Di Christian Gusmeroli

Ottava serata di audizioni per Musicultura al Teatro Lauro Rossi di Macerata. Il percorso prosegue senza flessioni, confermando un livello costante e una scena capace di esprimersi attraverso linguaggi diversi ma ugualmente riconoscibili.

Anche questa sera sei artisti si faranno conoscere e si presenteranno al pubblico in sala. Eccoli:

Rossana De Pace è un’artista pugliese che nelle sue radici attinge per le sue produzioni. Presenta “Brava bambina”, una canzone cruda, quasi scomoda, che racconta il peso delle aspettative e del senso di colpa, trasformando la maternità in una metafora della pressione sociale e dell’identità negata. “Madre Padre” è la seconda proposta. Il succo della canzone è già nella prima frase. “Spezzo la catena arrugginita”, staccarsi dai fili dei genitori e lavorare su se stessi. Il diritto di costruire la propria identità senza condizionamenti esterni, neanche dei genitori.

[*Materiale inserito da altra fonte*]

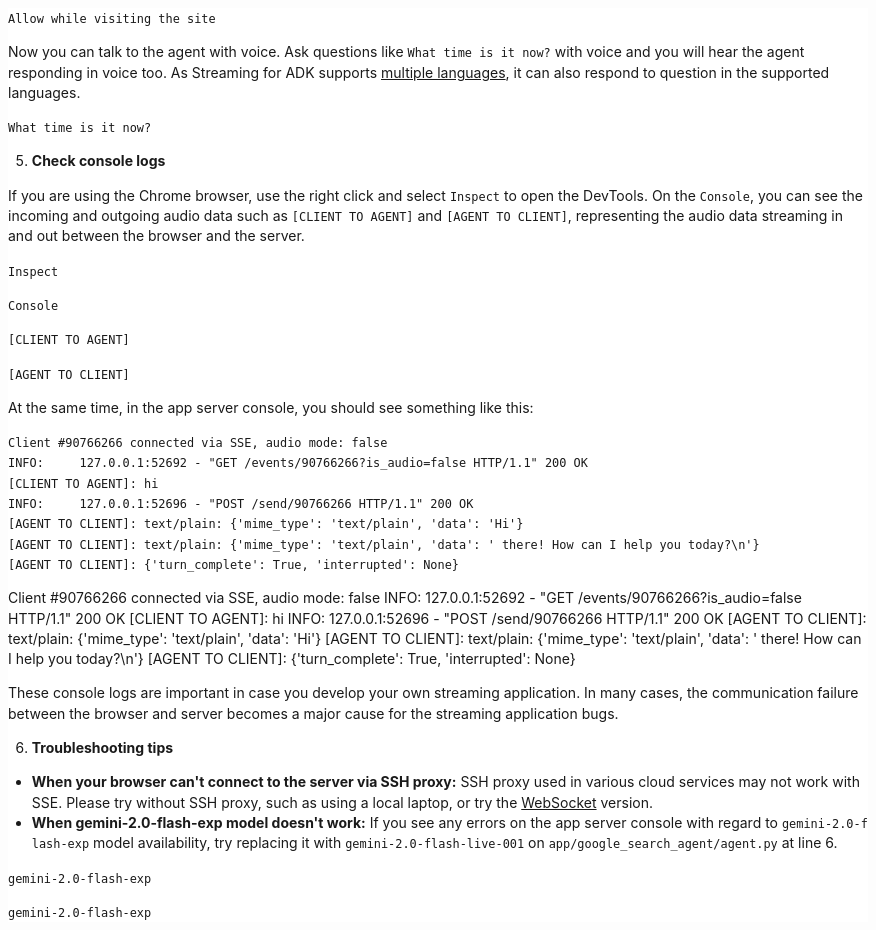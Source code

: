 `Allow while visiting the site`



Now you can talk to the agent with voice. Ask questions like `What time is it now?` with voice and you will hear the agent responding in voice too. As Streaming for ADK supports [multiple languages](https://ai.google.dev/gemini-api/docs/live#supported-languages), it can also respond to question in the supported languages.

`What time is it now?`

5. **Check console logs**

If you are using the Chrome browser, use the right click and select `Inspect` to open the DevTools. On the `Console`, you can see the incoming and outgoing audio data such as `[CLIENT TO AGENT]` and `[AGENT TO CLIENT]`, representing the audio data streaming in and out between the browser and the server.

`Inspect`

`Console`

`[CLIENT TO AGENT]`

`[AGENT TO CLIENT]`

At the same time, in the app server console, you should see something like this:

```
Client #90766266 connected via SSE, audio mode: false
INFO:     127.0.0.1:52692 - "GET /events/90766266?is_audio=false HTTP/1.1" 200 OK
[CLIENT TO AGENT]: hi
INFO:     127.0.0.1:52696 - "POST /send/90766266 HTTP/1.1" 200 OK
[AGENT TO CLIENT]: text/plain: {'mime_type': 'text/plain', 'data': 'Hi'}
[AGENT TO CLIENT]: text/plain: {'mime_type': 'text/plain', 'data': ' there! How can I help you today?\n'}
[AGENT TO CLIENT]: {'turn_complete': True, 'interrupted': None}

```

Client #90766266 connected via SSE, audio mode: false
INFO:     127.0.0.1:52692 - "GET /events/90766266?is_audio=false HTTP/1.1" 200 OK
[CLIENT TO AGENT]: hi
INFO:     127.0.0.1:52696 - "POST /send/90766266 HTTP/1.1" 200 OK
[AGENT TO CLIENT]: text/plain: {'mime_type': 'text/plain', 'data': 'Hi'}
[AGENT TO CLIENT]: text/plain: {'mime_type': 'text/plain', 'data': ' there! How can I help you today?\n'}
[AGENT TO CLIENT]: {'turn_complete': True, 'interrupted': None}

These console logs are important in case you develop your own streaming application. In many cases, the communication failure between the browser and server becomes a major cause for the streaming application bugs.

6. **Troubleshooting tips**

- **When your browser can't connect to the server via SSH proxy:** SSH proxy used in various cloud services may not work with SSE. Please try without SSH proxy, such as using a local laptop, or try the [WebSocket](../custom-streaming-ws/) version.
- **When gemini-2.0-flash-exp model doesn't work:** If you see any errors on the app server console with regard to `gemini-2.0-flash-exp` model availability, try replacing it with `gemini-2.0-flash-live-001` on `app/google_search_agent/agent.py` at line 6.

`gemini-2.0-flash-exp`

`gemini-2.0-flash-exp`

Alessandro Ragazzo è un cantautore veneto. “Il rito delle ombre”, la prima delle due proposte, è un brano che parla di legami tossici e di dipendenze. “Un’ombra”, in dialetto veneto, è il modo di chiamare il bicchiere di vino. Da questo espediente lessicale si dipana una riflessione sulla dipendenza dell’alcol e sull’emozioni che prendono parte alla lotta interiore che in queste situazioni si presenta. “Non saremo felici mai” è la seconda proposta. Canzone di un amore vissuto come fuga del mondo più che come soluzione. Una bolla emotiva per la coppia mentre fuori “il mondo cade a pezzi” rievocando il ritornello di un brano di Marco Mengoni. 

VERSAILLES è un cantautore di Potenza noto al grande pubblico per la partecipazione a X-factor. Musicalmente naviga tra le sonorità dell’hardrock e del metal. “Giustissimo” è il primo brano eseguito sul palco del Teatro Lauro Rossi. Una canzone che racconta la crescita forzata di due ragazzi che si ritrovano adulti troppo in fretta, tra sogni artistici, bollette da pagare e relazioni che finiscono quando smettono di essere necessarie. La seconda proposta, “Stupido e facile”, è un brano che da voce a una generazione che mostra un’apparente forza distruttrice e una notevole spavalderia (“ai cazzi miei ci penso io”) ma che nella realtà dei fatti è insicura e smarrita. 

Angelica Perri è una cantautrice con una notevole esperienza alle spalle. Portabandiera del cantautorato più intimo propone “Apparentemente Intera”, un brano fresco di pubblicazione che partendo dalla sensazione di essere rotti e incompleti ci porta alla naturale presa di coscienza: non serve nessuno che ci aggiusti, la forza è già in noi. “Licange” il secondo brano. Il titolo nasce dallo spostamento delle lettere del nome Angelica. 

Cesare Augusto Giorgini, cantautore con una carriera già strutturata che lo ha portato anche a esibirsi in Europa con la band internazionale Reckless Jacks. Dal 2019 ha iniziato a pubblicare in italiano, segnando una svolta più personale nel suo percorso artistico. “Vertigo” e “Penny” i due brani proposti. Nella seconda canzone c’è una curiosa metafora usata per raccontare una relazione a intermittenza. Basta poco per riaccendersi ma ancora meno per spegnersi, come un jukebox dimenticato in fondo a un locale.

scacciapensieri, artista che fonde indie rock al cantautorato più classico. “Via Malinconia” è una canzone che parla di due persone che si incontrano nel cuore della notte e sentono di non far parte del mondo che li circonda. Nasce tra loro l’amore e trovano anche la leggerezza di ridere insieme. Il benessere non e vincolato alla realtà che ci circonda ma dal modo in cui si guardano le cose e che una persona non è mai una soluzione ma le relazioni possono essere una svolta per il cambiamento. Chiude la serata l’esecuzione di Ti parlo di me”.

L’ottava serata si conclude con il pubblico che incorona Angelica Perri come vincitrice del sestetto. 

Anche questa ottava serata porta sul palco sei proposte diverse, ognuna con il proprio linguaggio e il proprio modo di raccontarsi.

C’è chi lavora sulle parole, chi sulle atmosfere, chi sull’impatto più diretto. Strade diverse che convivono senza bisogno di essere confrontate.

Il percorso continua così, lasciando spazio alle canzoni e a ciò che riescono a trasmettere, senza altro da aggiungere.